··· THE DATA ···

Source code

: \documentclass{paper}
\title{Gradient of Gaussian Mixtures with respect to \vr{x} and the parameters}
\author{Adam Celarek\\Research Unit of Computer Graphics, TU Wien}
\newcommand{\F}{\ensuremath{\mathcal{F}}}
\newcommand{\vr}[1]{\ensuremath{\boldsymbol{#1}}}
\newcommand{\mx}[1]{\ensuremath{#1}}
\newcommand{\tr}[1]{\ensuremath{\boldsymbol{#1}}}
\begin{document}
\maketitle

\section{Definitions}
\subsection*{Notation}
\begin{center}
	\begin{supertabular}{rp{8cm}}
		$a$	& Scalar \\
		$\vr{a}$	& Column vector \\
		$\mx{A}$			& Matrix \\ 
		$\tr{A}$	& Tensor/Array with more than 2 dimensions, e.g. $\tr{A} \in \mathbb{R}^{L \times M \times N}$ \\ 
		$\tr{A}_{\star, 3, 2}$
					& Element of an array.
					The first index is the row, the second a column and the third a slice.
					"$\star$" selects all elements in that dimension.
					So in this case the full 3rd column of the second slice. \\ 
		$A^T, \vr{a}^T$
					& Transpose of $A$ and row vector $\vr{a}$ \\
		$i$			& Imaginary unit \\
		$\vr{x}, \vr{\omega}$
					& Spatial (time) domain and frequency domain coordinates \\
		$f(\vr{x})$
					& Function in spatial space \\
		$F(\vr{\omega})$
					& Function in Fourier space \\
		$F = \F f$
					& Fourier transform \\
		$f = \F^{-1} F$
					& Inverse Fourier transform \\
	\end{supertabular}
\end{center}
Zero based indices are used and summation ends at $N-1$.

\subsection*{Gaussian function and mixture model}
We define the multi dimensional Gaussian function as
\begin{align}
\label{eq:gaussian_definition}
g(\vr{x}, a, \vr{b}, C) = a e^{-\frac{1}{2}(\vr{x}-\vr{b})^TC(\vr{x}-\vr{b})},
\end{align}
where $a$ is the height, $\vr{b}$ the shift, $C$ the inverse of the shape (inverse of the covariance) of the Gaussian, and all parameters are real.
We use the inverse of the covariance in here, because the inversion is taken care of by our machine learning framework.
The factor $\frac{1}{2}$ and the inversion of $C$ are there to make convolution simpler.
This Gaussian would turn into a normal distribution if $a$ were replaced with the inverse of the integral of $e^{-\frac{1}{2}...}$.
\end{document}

···

* **WHAT TO WORK ON**
Each line of the listing must be transcribed precisely as it appears.

* **OUTPUT FOR THIS EXERCISE**
Source code

: \documentclass{paper}
\title{Gradient of Gaussian Mixtures with respect to \vr{x} and the parameters}
\author{Adam Celarek\\Research Unit of Computer Graphics, TU Wien}
\newcommand{\F}{\ensuremath{\mathcal{F}}}
\newcommand{\vr}[1]{\ensuremath{\boldsymbol{#1}}}
\newcommand{\mx}[1]{\ensuremath{#1}}
\newcommand{\tr}[1]{\ensuremath{\boldsymbol{#1}}}
\begin{document}
\maketitle

\section{Definitions}
\subsection*{Notation}
\begin{center}
	\begin{supertabular}{rp{8cm}}
		$a$	& Scalar \\
		$\vr{a}$	& Column vector \\
		$\mx{A}$			& Matrix \\ 
		$\tr{A}$	& Tensor/Array with more than 2 dimensions, e.g. $\tr{A} \in \mathbb{R}^{L \times M \times N}$ \\ 
		$\tr{A}_{\star, 3, 2}$
					& Element of an array.
					The first index is the row, the second a column and the third a slice.
					"$\star$" selects all elements in that dimension.
					So in this case the full 3rd column of the second slice. \\ 
		$A^T, \vr{a}^T$
					& Transpose of $A$ and row vector $\vr{a}$ \\
		$i$			& Imaginary unit \\
		$\vr{x}, \vr{\omega}$
					& Spatial (time) domain and frequency domain coordinates \\
		$f(\vr{x})$
					& Function in spatial space \\
		$F(\vr{\omega})$
					& Function in Fourier space \\
		$F = \F f$
					& Fourier transform \\
		$f = \F^{-1} F$
					& Inverse Fourier transform \\
	\end{supertabular}
\end{center}
Zero based indices are used and summation ends at $N-1$.

\subsection*{Gaussian function and mixture model}
We define the multi dimensional Gaussian function as
\begin{align}
\label{eq:gaussian_definition}
g(\vr{x}, a, \vr{b}, C) = a e^{-\frac{1}{2}(\vr{x}-\vr{b})^TC(\vr{x}-\vr{b})},
\end{align}
where $a$ is the height, $\vr{b}$ the shift, $C$ the inverse of the shape (inverse of the covariance) of the Gaussian, and all parameters are real.
We use the inverse of the covariance in here, because the inversion is taken care of by our machine learning framework.
The factor $\frac{1}{2}$ and the inversion of $C$ are there to make convolution simpler.
This Gaussian would turn into a normal distribution if $a$ were replaced with the inverse of the integral of $e^{-\frac{1}{2}...}$.
\end{document}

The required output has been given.